Toward New Assessment in Sarcoma Identification and Grading Using Artificial Intelligence Techniques

Round 1

Reviewer 1 Report

Comments and Suggestions for Authors

The study presents the effectiveness of artificial intelligence and machine learning algorithms in sarcoma diagnosis and grading. In the paper, binary classification was performed by manually extracting features from both raw and wavelet transformed images. In addition, grading of sarcomas based on the French FNCLCC system was also performed.

1. How did you determine the effectiveness of the extracted features on the classification accuracy? Some of the extracted features may not have an effect on the classification accuracy.

2. More meaningful results can be obtained by using an algorithm such as Recursive Feature Elimination to increase the accuracy. The authors can try using this algorithm.

3. What do the rows and columns of the micro and macro confusion matrices represent? It is unclear.

4. What should we understand from the red or blue areas in the feature correlation matrix? Figure 5 is too small.

5. Section 4.1 should be defined just before the method section.

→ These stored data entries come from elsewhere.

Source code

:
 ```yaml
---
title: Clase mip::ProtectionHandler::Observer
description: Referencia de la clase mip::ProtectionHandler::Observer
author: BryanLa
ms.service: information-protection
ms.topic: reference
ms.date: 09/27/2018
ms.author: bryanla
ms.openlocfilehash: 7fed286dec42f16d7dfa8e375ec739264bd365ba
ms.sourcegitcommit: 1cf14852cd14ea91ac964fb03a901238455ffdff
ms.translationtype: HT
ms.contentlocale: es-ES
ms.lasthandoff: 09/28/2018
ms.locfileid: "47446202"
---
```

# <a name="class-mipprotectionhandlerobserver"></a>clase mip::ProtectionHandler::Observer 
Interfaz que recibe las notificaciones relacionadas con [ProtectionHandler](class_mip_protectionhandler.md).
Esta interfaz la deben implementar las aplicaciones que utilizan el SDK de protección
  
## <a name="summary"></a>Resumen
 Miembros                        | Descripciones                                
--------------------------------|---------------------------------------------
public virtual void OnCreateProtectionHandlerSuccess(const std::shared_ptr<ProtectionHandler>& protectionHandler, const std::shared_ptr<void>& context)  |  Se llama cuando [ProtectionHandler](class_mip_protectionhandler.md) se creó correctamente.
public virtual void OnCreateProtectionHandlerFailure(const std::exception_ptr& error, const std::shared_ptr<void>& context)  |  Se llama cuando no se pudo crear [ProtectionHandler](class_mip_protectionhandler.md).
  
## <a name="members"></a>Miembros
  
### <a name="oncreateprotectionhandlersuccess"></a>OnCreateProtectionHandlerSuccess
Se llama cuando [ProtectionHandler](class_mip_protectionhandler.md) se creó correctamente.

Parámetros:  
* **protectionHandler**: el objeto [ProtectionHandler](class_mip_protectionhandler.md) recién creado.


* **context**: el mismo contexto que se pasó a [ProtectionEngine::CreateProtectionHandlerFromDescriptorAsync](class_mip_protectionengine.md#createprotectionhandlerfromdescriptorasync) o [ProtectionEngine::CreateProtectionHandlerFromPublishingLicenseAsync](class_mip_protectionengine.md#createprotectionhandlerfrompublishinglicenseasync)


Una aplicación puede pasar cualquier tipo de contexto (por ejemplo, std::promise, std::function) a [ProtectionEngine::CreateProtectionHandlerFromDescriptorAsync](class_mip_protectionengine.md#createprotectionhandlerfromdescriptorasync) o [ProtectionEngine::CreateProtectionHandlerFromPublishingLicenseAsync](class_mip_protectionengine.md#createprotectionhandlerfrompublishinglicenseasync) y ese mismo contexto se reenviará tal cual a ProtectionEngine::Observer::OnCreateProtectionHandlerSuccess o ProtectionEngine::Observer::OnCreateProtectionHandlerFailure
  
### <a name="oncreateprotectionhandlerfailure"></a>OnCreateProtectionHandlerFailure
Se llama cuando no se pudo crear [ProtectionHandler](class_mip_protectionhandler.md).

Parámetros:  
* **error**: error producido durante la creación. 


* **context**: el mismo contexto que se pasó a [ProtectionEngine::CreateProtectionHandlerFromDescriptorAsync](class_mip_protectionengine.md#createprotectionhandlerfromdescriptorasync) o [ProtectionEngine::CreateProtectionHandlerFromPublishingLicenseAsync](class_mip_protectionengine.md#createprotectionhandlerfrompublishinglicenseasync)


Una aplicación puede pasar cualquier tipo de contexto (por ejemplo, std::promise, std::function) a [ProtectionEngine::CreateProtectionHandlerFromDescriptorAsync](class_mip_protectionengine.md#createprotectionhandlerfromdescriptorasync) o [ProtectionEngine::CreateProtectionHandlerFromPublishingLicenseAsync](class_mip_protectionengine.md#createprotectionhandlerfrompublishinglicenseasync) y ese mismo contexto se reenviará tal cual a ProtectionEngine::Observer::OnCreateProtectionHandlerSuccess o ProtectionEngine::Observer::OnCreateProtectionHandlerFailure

6. Why was manual feature extraction applied instead of automatic feature extraction? Please elaborate in the discussion section.

Author Response

1. How did you determine the effectiveness of the extracted features on the classification accuracy? Some of the extracted features may not have an effect on the classification accuracy.
   • The methods were changed slightly to include a round of feature elimination, this removed most features and boosted classification accuracy in many cases.
   • Effectiveness is gauged using feature importance ranking, built into the random forest algorithm.
2. More meaningful results can be obtained by using an algorithm such as Recursive Feature Elimination to increase the accuracy. The authors can try using this algorithm.
   • RFE was applied in an extra step.
3. What do the rows and columns of the micro and macro confusion matrices represent? It is unclear.
   • A figure has been added describing confusion matrices along with equations describing how they are calculated, along with some supporting text.
4. What should we understand from the red or blue areas in the feature correlation matrix? Figure 5 is too small.
   • The figure was removed since it was only there to describe the high correlation between features - which were selectively removed using RFE
5. Section 4.1 should be defined just before the method section.
   • The section was renamed to dataset complexity, as it was seen that discussed material belonged more in the discussion as it is a limitation, deduced from the results of the experiment.
6. Why was manual feature extraction applied instead of automatic feature extraction? Please elaborate in the discussion section.
   • We believe this is now answered due to the implementation of RFE. Please let us know if it is not sufficient.

Attached is the file containing the changes in red (additions) and blue (deletions)

Author Response File: Author Response.pdf

Reviewer 2 Report

Comments and Suggestions for Authors

Congratulations to the authors for this extensive work about the utility and feasibility of the Artificial Intelligence to support sarcoma diagnosis and grading. The study is well structured and the methods are widely and accurately described. The analysis are clear and the researchers reported all the reasonable limits of the study. The proposed approach show promising results and its utility in clinical practice is suggested. Only minor revisions are requested before publication: in the line 5 "aaim" should be "aim"; in the table 1 it would be helpfull to include the percentage. 

Author Response

The spelling errors were fixed, and percentages were added to table 1.

Thanks for the review!

Author Response File: Author Response.pdf

Round 2

Reviewer 1 Report

Comments and Suggestions for Authors

I recommend that the article be accepted in its current form.